Not waiting for any further explanation, Gosset shoved past Jonathan and ran howling up the stairs in a single mad rush. Jonathan looked at the Professor and shrugged. ‘That was an ill-chosen moment to speak,’ he said to Escargot.

‘True,’ said Escargot. ‘It was stupid of me. I forgot about this bloody cloak. We better go after him.’

‘I’ll go,’ said Jonathan. ‘If we all go he’ll likely run amok.’

At the top of the stairs a hallway wandered away toward either end of the house. Goblins had quite apparently had as high a time upstairs as they had below, for scattered about the landing and down the hallway were odd pieces of clothing and the tattered remains of lace curtains. Two of the legs had been kicked out from under a carved sideboard, and it lay on its face in the disarray. Fish skeletons were tossed helter-skelter.

Some six doors opened onto the hallway. Two were ajar, but the other four were shut. There was nothing to be done other than to try the doors and seek out Gosset.

‘Mr Gosset?’ said Jonathan tentatively. ‘Oh, Mr Gosset?’ There was no reply.

Jonathan tried the first of the closed doors and found it unlocked. He swung it open and peered into the room. It was empty. The second door was locked, but appeared to be nothing more than the door to a linen cupboard or coat closet. He wiggled the knob on the third door. Like the first, it turned and the door swung in on its hinges. ‘Mr Gosset?’ said Jonathan, peeping into the dim interior through a foot-wide opening. ‘We’re friends, sir. We’re here to drive this Dwarf away. Rid the woods of goblins.’

There was no response from within the room. Jonathan poked his head in just a bit – just to the point where he could make out a four-poster bed and a massive frame and panel sideboard. Next to the bed was an endiable with a lamp atop. Below was a scatter of books and a coffee cup. He decided to check the final room, not wanting to go prying through Gosset’s home unnecessarily. As he backed out into the hallway, however, he heard the
whoosh
of a breath being let out followed by a wild and ill-controlled shout. On the wall to Jonathan’s right was Gosset’s moving shadow, the arms upraised and hands gripping a wooden kitchen chair. The chair came smashing down, cracking into the edge and back of the door. The door slammed shut, shoving Jonathan over backward into the hallway. He rolled smack up against the rail that ran along the edge of the hallway and separated it from the open mouth of the stairwell, giving the thing a solid push. For one wild moment he thought he felt the railing give way, and grabbed wildly about him for a handhold. The railing wobbled and tilted and snapped and cracked, but in the end it held.
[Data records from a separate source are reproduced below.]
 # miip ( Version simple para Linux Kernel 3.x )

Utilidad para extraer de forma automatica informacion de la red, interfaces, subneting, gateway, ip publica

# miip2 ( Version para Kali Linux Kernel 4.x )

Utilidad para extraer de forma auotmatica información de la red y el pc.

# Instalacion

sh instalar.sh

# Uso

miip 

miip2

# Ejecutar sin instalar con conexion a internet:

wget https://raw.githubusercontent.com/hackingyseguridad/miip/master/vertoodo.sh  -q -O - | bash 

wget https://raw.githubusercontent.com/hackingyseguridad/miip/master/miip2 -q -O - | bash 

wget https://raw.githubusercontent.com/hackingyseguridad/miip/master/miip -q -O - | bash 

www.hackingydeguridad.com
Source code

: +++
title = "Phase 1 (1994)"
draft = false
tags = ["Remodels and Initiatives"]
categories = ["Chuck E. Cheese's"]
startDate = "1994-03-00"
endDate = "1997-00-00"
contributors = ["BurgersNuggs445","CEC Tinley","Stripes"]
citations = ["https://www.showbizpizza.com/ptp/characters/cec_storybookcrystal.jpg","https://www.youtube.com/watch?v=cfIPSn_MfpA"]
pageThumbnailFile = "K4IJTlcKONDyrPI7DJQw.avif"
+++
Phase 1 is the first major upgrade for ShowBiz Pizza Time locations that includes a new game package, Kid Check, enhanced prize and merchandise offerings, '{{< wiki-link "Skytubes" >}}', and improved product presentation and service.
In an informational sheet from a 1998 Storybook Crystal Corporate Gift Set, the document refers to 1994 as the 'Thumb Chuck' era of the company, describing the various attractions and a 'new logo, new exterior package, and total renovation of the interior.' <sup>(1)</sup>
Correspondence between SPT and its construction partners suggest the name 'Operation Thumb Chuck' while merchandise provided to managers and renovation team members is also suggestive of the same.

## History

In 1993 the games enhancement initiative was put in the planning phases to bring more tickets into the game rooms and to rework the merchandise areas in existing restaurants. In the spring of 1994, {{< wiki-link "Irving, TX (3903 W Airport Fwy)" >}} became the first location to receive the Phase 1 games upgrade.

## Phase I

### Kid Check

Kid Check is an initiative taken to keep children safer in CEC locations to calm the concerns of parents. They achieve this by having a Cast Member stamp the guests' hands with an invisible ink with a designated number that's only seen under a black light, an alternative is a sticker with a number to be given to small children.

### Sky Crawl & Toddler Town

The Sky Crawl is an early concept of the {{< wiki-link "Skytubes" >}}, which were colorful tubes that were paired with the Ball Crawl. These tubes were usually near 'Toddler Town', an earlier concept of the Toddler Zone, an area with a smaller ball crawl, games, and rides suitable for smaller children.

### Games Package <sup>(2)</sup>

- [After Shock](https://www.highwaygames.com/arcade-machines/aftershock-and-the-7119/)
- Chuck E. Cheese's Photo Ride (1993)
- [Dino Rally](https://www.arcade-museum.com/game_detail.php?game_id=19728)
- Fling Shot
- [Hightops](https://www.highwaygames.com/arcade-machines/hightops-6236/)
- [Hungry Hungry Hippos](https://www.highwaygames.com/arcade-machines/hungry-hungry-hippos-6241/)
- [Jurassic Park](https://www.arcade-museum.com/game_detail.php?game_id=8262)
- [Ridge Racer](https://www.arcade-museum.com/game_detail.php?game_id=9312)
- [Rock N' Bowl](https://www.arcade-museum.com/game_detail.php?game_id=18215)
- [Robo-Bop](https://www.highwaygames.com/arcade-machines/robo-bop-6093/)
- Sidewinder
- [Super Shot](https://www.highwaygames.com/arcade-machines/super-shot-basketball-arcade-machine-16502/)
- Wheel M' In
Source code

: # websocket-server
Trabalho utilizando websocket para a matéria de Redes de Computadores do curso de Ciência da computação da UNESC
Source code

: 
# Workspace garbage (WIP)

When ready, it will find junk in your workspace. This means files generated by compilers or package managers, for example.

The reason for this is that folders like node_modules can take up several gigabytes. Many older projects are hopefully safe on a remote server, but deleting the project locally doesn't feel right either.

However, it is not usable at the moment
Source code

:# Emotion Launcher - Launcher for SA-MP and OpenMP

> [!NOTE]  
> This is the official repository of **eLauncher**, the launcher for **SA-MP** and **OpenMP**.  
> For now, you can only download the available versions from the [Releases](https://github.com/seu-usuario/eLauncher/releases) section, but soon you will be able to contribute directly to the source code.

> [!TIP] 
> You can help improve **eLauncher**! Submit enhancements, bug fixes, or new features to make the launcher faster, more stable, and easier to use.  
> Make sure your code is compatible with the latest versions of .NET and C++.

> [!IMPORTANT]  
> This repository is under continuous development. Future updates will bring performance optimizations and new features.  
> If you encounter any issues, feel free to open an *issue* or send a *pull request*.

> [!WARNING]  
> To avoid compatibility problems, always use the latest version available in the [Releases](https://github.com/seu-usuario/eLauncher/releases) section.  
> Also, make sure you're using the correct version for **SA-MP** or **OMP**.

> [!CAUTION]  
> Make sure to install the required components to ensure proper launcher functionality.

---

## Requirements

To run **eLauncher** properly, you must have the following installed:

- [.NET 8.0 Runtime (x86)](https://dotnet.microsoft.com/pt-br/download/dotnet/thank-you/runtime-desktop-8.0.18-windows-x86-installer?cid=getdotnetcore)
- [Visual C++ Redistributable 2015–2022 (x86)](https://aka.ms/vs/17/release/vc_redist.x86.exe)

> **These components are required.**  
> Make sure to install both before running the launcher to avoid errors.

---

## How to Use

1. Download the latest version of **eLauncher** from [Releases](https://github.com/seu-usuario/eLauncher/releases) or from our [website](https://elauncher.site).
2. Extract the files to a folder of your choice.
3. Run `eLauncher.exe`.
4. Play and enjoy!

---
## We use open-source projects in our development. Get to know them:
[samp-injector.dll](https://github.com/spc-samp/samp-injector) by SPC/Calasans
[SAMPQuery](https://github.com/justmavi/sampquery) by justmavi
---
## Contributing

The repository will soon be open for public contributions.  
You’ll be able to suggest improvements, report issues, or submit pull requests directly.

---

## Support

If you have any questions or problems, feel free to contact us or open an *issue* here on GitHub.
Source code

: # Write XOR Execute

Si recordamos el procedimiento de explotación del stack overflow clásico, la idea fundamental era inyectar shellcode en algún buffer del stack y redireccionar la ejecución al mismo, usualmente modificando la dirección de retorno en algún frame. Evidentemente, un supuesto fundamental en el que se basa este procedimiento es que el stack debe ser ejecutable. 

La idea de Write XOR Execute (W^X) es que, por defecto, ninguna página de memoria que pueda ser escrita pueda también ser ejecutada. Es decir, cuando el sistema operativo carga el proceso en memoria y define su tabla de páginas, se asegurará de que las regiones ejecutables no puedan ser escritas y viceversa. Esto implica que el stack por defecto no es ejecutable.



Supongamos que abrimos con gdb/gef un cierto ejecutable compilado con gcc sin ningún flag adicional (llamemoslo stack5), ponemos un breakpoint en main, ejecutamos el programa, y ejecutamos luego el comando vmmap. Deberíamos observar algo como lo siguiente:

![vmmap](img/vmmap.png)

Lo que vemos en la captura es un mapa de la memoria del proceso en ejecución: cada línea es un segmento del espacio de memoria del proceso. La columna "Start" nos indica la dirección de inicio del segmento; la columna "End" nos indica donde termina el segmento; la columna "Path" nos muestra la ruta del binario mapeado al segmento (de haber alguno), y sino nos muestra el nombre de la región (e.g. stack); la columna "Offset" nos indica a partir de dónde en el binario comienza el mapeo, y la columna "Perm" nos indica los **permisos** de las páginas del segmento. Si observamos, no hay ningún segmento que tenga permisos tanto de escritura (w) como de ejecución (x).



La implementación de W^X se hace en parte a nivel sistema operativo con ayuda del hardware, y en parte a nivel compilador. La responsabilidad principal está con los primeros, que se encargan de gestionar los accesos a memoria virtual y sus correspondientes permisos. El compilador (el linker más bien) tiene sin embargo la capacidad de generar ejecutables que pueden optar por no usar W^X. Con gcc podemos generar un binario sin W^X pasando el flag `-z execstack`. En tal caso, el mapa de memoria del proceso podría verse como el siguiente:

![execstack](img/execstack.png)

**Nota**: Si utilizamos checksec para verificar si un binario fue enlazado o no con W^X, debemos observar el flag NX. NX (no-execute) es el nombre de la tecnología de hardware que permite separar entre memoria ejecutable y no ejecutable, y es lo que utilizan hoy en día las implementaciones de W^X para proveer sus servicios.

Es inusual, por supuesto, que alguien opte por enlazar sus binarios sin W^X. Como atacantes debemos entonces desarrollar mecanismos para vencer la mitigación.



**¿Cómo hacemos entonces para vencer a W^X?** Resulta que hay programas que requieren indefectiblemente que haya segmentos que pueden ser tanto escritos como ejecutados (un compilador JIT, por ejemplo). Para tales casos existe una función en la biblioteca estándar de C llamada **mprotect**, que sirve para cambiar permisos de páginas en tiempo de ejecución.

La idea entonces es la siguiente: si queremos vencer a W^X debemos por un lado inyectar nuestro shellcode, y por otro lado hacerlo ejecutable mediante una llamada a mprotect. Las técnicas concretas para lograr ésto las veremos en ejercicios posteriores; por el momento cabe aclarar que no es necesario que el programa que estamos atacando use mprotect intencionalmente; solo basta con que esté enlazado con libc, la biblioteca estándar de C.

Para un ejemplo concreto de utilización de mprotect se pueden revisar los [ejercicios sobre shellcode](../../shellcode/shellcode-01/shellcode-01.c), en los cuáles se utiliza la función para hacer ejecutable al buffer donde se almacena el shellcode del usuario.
The Professor and Dooly and Ahab and, likely, Escargot clattered up the stairs toward the upper landing, but Jonathan motioned them back down. He rolled forward onto his knees, then leaped to his feet. Clearly had he shoved any farther into the room Gosset would have smashed him on the top of the head with the chair instead of just wildly pummeling the door. He waited in case Gosset should come lunging out. When nothing happened, Jonathan crept forward and knocked lightly. He could hear sobbing of a sort within.

‘Mr Gosset?’ said Jonathan. ‘The invisible man downstairs is an elf warrior in a magic cloak. He’s on his way to Hightower to have a word with Selznak the Dwarf.’

The door inched open, and Gosset’s nose appeared, the rest of him remaining in the shadow of the room. ‘What?’ asked Gosset. ‘Elves?’

‘That’s right, Mr Gosset,’ said Jonathan in a friendly way. ‘We have major elf magic here. Selznak’s end is near. By Friday there won’t be a goblin outside the Wood.’

The door opened a bit more, and Gosset squinted out. He seemed to ponder for a moment; then he swung the door open and waved Jonathan in. The remains of the crumpled chair lay on the floor behind the door, but other than that the room was in fairly good order. It was a large room that opened onto another room through a pair of French doors. The second room was apparently a library or study that contained a couple of easy chairs, a comfortable-looking couch, and an old, dark library table. A door, the fourth of the six upstairs doors, led from the library back out onto the hallway above the stairs. From the look of it Gosset was a man who loved books. The titles seemed to Jonathan to indicate that he was an intelligent sort, driven toward desperation and lunacy by the goblin doings.